#aktualności
1.03.2014
Trener Smyła: Przepiękna bramka na otwarcie meczu
W pierwszym meczu kontrolnym nasi piłkarze pokonali BKS Bielsko Biała 2:1. Podopieczni Mirosława Smyły zdecydowanie lepiej prezentowali się w pierwszej połowie.W 12. minucie nasi piłkarze popisali się przepiękną akcją w angielskim stylu.
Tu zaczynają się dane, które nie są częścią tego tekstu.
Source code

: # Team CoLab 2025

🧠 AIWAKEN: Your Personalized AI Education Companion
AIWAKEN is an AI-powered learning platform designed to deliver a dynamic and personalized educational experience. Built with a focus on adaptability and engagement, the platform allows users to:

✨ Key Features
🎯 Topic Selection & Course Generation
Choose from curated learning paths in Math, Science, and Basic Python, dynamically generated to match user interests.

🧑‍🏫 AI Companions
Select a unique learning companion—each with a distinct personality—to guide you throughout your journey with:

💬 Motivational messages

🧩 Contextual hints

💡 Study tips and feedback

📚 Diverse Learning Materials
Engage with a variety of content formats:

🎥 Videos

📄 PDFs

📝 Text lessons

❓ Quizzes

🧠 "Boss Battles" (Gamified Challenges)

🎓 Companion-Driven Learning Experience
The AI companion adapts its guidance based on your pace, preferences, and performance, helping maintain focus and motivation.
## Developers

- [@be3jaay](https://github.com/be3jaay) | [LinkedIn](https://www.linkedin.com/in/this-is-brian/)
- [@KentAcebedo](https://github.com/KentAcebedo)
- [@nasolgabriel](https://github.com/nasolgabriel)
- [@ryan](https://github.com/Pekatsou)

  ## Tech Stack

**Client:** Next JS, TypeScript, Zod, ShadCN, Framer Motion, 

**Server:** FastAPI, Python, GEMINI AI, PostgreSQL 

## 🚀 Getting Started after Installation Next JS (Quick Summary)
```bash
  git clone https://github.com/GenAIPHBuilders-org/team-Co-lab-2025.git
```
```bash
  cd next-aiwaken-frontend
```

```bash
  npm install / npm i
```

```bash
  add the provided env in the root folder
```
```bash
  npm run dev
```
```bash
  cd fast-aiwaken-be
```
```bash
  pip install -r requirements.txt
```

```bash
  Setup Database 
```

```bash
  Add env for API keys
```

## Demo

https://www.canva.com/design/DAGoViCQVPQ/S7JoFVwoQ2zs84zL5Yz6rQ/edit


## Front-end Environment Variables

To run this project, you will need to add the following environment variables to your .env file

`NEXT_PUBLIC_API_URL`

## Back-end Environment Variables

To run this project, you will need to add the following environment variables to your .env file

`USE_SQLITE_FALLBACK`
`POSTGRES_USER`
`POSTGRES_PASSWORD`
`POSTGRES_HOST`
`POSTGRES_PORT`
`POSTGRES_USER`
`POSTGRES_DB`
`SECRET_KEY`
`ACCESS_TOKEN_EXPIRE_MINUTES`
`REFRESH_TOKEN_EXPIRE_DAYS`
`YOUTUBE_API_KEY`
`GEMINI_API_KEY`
Całość zaczął długim przerzutem Grzegorz Arłukowicz, piłka idealnie trafiła na prawe skrzydło do Marcina Sierczyńskiego, który bez zastanowienia popisał się ostrym dośrodkowaniem w pole karne, tam perfekcyjnie był ustawiony Wojciech Wojcieszyński, który wyszedł w powietrze w idealnym momencie i uderzył głową nie dając szans bramkarzowi gości.
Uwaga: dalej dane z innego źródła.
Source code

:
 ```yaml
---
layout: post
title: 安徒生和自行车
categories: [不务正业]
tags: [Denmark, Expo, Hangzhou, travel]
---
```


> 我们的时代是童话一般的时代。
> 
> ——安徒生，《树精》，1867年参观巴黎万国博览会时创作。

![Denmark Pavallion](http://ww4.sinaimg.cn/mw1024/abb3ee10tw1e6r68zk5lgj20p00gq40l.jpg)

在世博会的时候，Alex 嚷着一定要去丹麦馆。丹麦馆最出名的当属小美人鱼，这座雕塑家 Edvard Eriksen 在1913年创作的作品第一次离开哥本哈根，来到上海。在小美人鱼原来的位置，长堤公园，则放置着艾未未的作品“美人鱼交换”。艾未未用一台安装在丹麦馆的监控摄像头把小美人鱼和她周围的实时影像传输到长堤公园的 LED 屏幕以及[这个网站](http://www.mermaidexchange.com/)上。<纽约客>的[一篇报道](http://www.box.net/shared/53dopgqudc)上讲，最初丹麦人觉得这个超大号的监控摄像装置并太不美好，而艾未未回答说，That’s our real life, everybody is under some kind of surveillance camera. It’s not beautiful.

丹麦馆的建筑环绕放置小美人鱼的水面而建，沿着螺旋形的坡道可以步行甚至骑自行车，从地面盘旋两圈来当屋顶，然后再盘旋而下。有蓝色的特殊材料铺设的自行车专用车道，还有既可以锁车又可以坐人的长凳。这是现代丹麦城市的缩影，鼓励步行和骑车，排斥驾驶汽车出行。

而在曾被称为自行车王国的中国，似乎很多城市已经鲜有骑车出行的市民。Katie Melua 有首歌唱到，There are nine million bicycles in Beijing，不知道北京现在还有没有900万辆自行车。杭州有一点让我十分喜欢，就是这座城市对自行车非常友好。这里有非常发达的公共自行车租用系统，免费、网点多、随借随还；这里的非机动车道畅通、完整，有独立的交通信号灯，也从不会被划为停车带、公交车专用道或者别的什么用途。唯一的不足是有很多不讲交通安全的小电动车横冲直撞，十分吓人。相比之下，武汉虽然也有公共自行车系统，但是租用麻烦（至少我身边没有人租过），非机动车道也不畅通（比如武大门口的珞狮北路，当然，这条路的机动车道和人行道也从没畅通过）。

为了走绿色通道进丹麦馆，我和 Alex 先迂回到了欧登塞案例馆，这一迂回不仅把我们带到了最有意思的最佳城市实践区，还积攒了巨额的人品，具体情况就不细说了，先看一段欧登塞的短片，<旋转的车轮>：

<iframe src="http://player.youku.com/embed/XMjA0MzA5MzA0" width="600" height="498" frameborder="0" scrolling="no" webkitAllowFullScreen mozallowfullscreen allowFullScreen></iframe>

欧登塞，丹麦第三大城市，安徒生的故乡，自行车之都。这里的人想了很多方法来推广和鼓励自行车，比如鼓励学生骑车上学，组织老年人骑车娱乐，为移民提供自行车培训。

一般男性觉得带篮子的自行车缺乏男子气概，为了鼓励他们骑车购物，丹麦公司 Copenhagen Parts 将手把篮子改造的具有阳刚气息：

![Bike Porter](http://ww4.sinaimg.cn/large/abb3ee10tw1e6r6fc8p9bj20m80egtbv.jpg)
W meczu bardzo dobrze prezentował się Mateusz Wrzesień, który w 38. minucie popisał się indywidualną akcją, wpadł w pole karne, mając na plecach dwóch zawodników, Łukasz Antczak postanowił sprawdzić wytrzymałość koszulki naszego zawodnika, szwy wytrzymały, jednak Wrzesień padł na murawę, a sędzia bez zastanowienia wskazał na 11. metr. Rzut karny na bramkę, pewnym strzałem, zamienił Rafał Jankowski. - W pierwszej połowie nasza gra w ofensywie momentami wyglądała dobrze. Doprowadzaliśmy do przewagi w bocznych sektorach, ładnie rozgrywaliśmy piłkę, tworzyliśmy sytuacje. Przepiękna bramka na otwarcie meczu, od początku do końca bardzo ładna akcja. Drugie trafienie konsekwencją indywidualnej akcji Września i faulu na nim. Martwi mnie ta nerwowość w drugiej połowie - mówił po meczu trener Mirosław Smyła. - Niepotrzebnie tak nerwowo grali, przez co były niepotrzebne problemy pod własną bramką. Musimy się szybko wyzbyć tego złego nawyku, gdyż w lidze przeciwnik może to wykorzystać - dodał szkoleniowiec.
Trener odniósł się również do ostatniego transferu Zagłębia. - Mateusz Wrzesień pokazał się z dobrej strony, dlatego do nas przyszedł i nie musieliśmy go poddawać żadnym testom. Znaliśmy jego wartość i interesowaliśmy się jego osobą od ponad miesiąca, chciał chłopak grać wyżej, dlatego spokojnie czekaliśmy. Pokazał, że ma duże umiejętności - przekazał szkoleniowiec, który martwi się zdrowiem naszego obrońcy. - Radek Kursa zszedł ze względu na jakiś problem z kolanem, źle upadł. Martwi mnie to, gdyż przetrenował cały okres, mamy nadzieję, że to nic poważnego - zakończył trener Smyła.
Zagłębie Sosnowiec - BKS Stal Bielsko-Biała 2:1 (2:1)
Bramki: 1:0 - Wojciech Wojcieszyński (11.), 2:0 - Rafał Jankowski (38. karny), 2:1 - Filip Wiśniewski (41.).
Zagłębie: Struski - Sierczyński, Grudniewski, Kursa (64. Jarczyk), Ninković - Grzesik (64. Tumicz), Arłukowicz, Matusiak, Wojcieszyński, Wrzesień - Jankowski (70. Kaliciak).